Though the original tarts don't have icing, I wanted to use some to get a proper layer cake look. I thought about an almond buttercream or similar, but I really couldn't face it in this summer heat and I also wanted something light to complement the richness of the insides. Whipped cream scented with almond seemed like the perfect answer (and I reckon traditional Bakewell Tarts would be yummy with a dollop of whipped cream on the side).
The first time I came up with a recipe to make this sponge, it was an epic fail. There was a volcano of batter-lava which went all over the oven, it was greasy and basically just plain nasty. I decided to change my base recipe to Delia's All-in-One and thankfully that time I managed to sort it out and they came out really well - light but still damp and with a clear almond taste.
A certain somebody below tried to help me by getting his nose in the way while I was making this. He then had an argument with the sieve and got a good dusting!
It all came together nicely in the end: a clear hit of almond from the cake contrasted with the rich jam and tart berries and lightened by the soft whipped cream which gave off a scent of almond. Perfect for a summer afternoon tea!
If possible, it would be best to make the cake the day before you need want to serve it to let the almond flavour develop. Just pop it in an airtight tin then assemble it when you're ready. Also, try to use a good quality almond essence/oil - it makes a difference.
I made this a 5" cake - if you want to go for a 9", I would just double everything and see how it goes! I really love making small tall layer cakes - I couldn't recommend getting small tins enough (I have 5" and 6" ones from Alan Silverwood - they're on Amazon), especially if you don't have masses of people to feed.
Raspberry and Almond Layer Cake
For the cake:
40g light brown sugar
70g caster sugar
100g plain flour
20g ground almonds
1 tsp baking powder
2-3 drops almond essence
Preheat the oven to 170C. Grease two 5" tins (or one and simply bake one after another). Cream the butter and sugar together until light and fluffy. Add the eggs, flour, almonds and baking powder and beat until well combined.
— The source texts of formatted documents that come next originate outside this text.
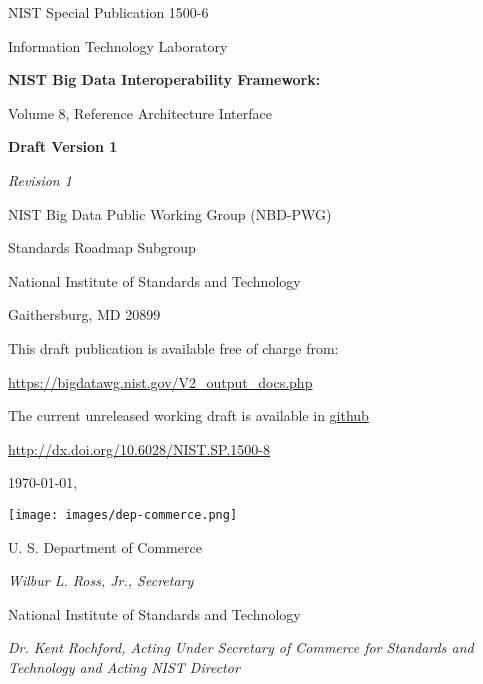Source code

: 

\begin{flushright}
NIST Special Publication 1500-6

Information Technology Laboratory

\bigskip 

{\Huge\bf\sf NIST Big Data Interoperability Framework:

\bigskip

Volume 8, Reference Architecture Interface
}

\bigskip

{\bf Draft Version 1}

{\it Revision 1}

\bigskip \bigskip \bigskip \bigskip \bigskip \bigskip


NIST Big Data Public Working Group (NBD-PWG)

Standards Roadmap Subgroup

National Institute of Standards and Technology

Gaithersburg, MD 20899

\bigskip
\bigskip

This draft publication is available free of charge from:

\url{https://bigdatawg.nist.gov/V2_output_docs.php}
 
The current unreleased working draft is available in \href{https://raw.githubusercontent.com/cloudmesh/cloudmesh.rest/master/docs/NIST.SP.1500-8-draft.pdf}{github}


\bigskip

\url{http://dx.doi.org/10.6028/NIST.SP.1500-8}

\bigskip

\today, \currenttime

\vfill

\begin{flushright}
\texttt{[image: images/dep-commerce.png]}
\end{flushright}

 
U. S. Department of Commerce

{\it Wilbur L. Ross, Jr., Secretary}

\bigskip
National Institute of Standards and Technology

{\it Dr. Kent Rochford, Acting Under Secretary of Commerce for Standards and Technology and Acting NIST Director}

\end{flushright}
\newpage


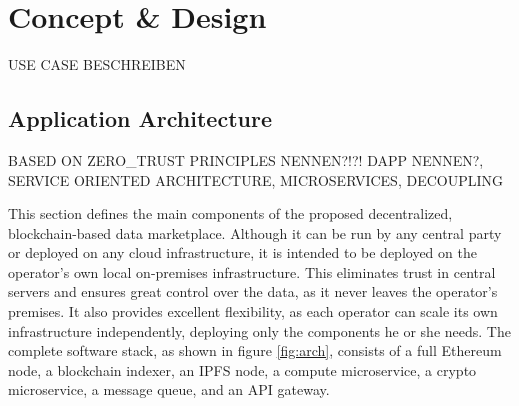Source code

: \chapter{Concept \& Design}
\label{cha:cod}

USE CASE BESCHREIBEN

\section{Application Architecture}
\label{section:software_architecture}

BASED ON ZERO_TRUST PRINCIPLES NENNEN?!?! DAPP NENNEN?, SERVICE ORIENTED ARCHITECTURE, MICROSERVICES, DECOUPLING

This section defines the main components of the proposed decentralized, blockchain-based data marketplace. Although it can be run by any central party or deployed on any cloud infrastructure, it is intended to be deployed on the operator's own local on-premises infrastructure. This eliminates trust in central servers and ensures great control over the data, as it never leaves the operator's premises. It also provides excellent flexibility, as each operator can scale its own infrastructure independently, deploying only the components he or she needs. The complete software stack, as shown in figure \ref{fig:arch}, consists of a full Ethereum node, a blockchain indexer, an IPFS node, a compute microservice, a crypto microservice, a message queue, and an API gateway.



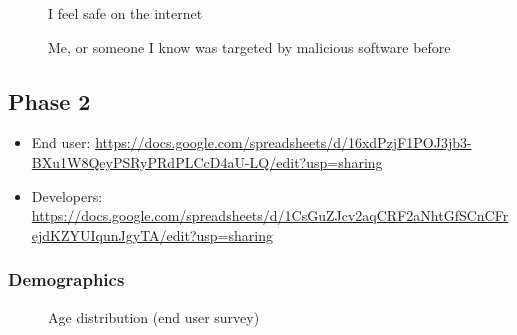 \begin{figure}[H]
\centering
{}
\vspace*{-1mm}
\caption{I feel safe on the internet}
\end{figure}

\begin{figure}[H]
\centering
{}
\vspace*{-1mm}
\caption{Me, or someone I know was targeted by malicious software before}
\end{figure}


\subsection{Phase 2}

\begin{itemize}
    \item End user: \url{https://docs.google.com/spreadsheets/d/16xdPzjF1POJ3jb3-BXu1W8QeyPSRyPRdPLCcD4aU-LQ/edit?usp=sharing}
    \item Developers: \url{https://docs.google.com/spreadsheets/d/1CsGuZJcv2aqCRF2aNhtGfSCnCFrejdKZYUIqunJgyTA/edit?usp=sharing}
\end{itemize}

\subsubsection{Demographics}

\begin{figure}[H]
\centering
{}
\vspace*{-1mm}
\caption{Age distribution (end user survey)}
\end{figure}

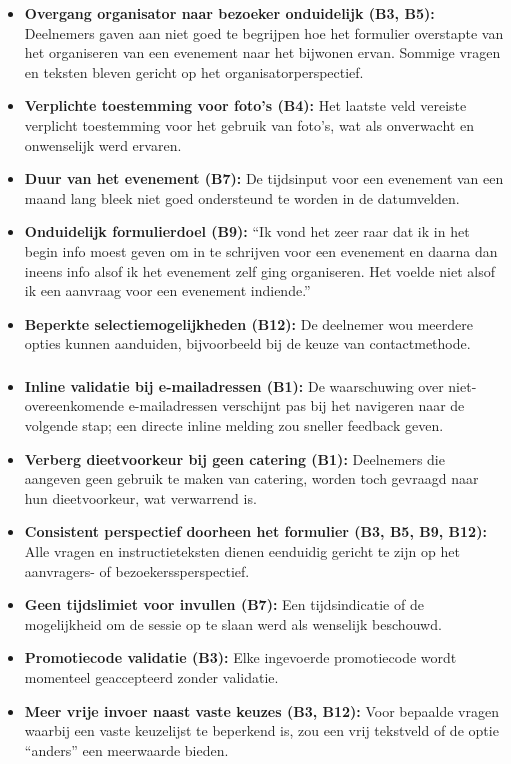 \begin{itemize}
  \item \textbf{Overgang organisator naar bezoeker onduidelijk (B3, B5):} Deelnemers gaven aan niet goed te begrijpen hoe het formulier overstapte van het organiseren van een evenement naar het bijwonen ervan. Sommige vragen en teksten bleven gericht op het organisatorperspectief.
  \item \textbf{Verplichte toestemming voor foto's (B4):} Het laatste veld vereiste verplicht toestemming voor het gebruik van foto's, wat als onverwacht en onwenselijk werd ervaren.
  \item \textbf{Duur van het evenement (B7):} De tijdsinput voor een evenement van een maand lang bleek niet goed ondersteund te worden in de datumvelden.
  \item \textbf{Onduidelijk formulierdoel (B9):} ``Ik vond het zeer raar dat ik in het begin info moest geven om in te schrijven voor een evenement en daarna dan ineens info alsof ik het evenement zelf ging organiseren. Het voelde niet alsof ik een aanvraag voor een evenement indiende.''
  \item \textbf{Beperkte selectiemogelijkheden (B12):} De deelnemer wou meerdere opties kunnen aanduiden, bijvoorbeeld bij de keuze van contactmethode.
\end{itemize}

\subsubsection{}

\begin{itemize}
  \item \textbf{Inline validatie bij e-mailadressen (B1):} De waarschuwing over niet-overeenkomende e-mailadressen verschijnt pas bij het navigeren naar de volgende stap; een directe inline melding zou sneller feedback geven.
  \item \textbf{Verberg dieetvoorkeur bij geen catering (B1):} Deelnemers die aangeven geen gebruik te maken van catering, worden toch gevraagd naar hun dieetvoorkeur, wat verwarrend is.
  \item \textbf{Consistent perspectief doorheen het formulier (B3, B5, B9, B12):} Alle vragen en instructieteksten dienen eenduidig gericht te zijn op het aanvragers- of bezoekerssperspectief.
  \item \textbf{Geen tijdslimiet voor invullen (B7):} Een tijdsindicatie of de mogelijkheid om de sessie op te slaan werd als wenselijk beschouwd.
  \item \textbf{Promotiecode validatie (B3):} Elke ingevoerde promotiecode wordt momenteel geaccepteerd zonder validatie.
  \item \textbf{Meer vrije invoer naast vaste keuzes (B3, B12):} Voor bepaalde vragen waarbij een vaste keuzelijst te beperkend is, zou een vrij tekstveld of de optie ``anders'' een meerwaarde bieden.
\end{itemize}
Add the almond essence and briefly beat in. Divide between tins and bake on a medium shelf for about 20-25 minutes or until golden and a toothpick comes out clean. Leave to cool in the tin for 5 minutes before turning out onto a wire rack to cool throughly.
1 medium punnet fresh raspberries
3 tbsp raspberry jam
200ml double cream
few drops almond essence
small handful of flaked almonds
Slice each cake into two. Place one cake on the serving plate, cut side up (reserve the nicest half for the top - the bottom half is often neater). Spoon on a tbsp of raspberry jam and spread - add more if you think you need it. Reserve a handful of the prettiest raspberries to decorate. Cover the jam with raspberries, slightly squished - you could cut them in half to make them go further and have a neater, more stable cake. Top with another cake and repeat, the another cake and repeat. Place your final cake on top. You may find it useful to use a few toothpicks as dowels to help the structure - just remember to take them out!
Whip the double cream until fairly stiff, then add the almond essence. You could also add a tbsp of icing sugar if you like - I prefer mine unsweetened. Whip a bit more until it forms a good beak when you remove the whisk. Spoon about half the cream on top of the cake, then start working it down the sides with a palette knife. Add the rest of the cream when you need it. It's difficult to work with and doesn't behave particularly well, but I promise it's worth it. When you're satisfied, top with the reserved raspberries and the handful of flaked almonds. Best eaten the day you put it together because of the cream.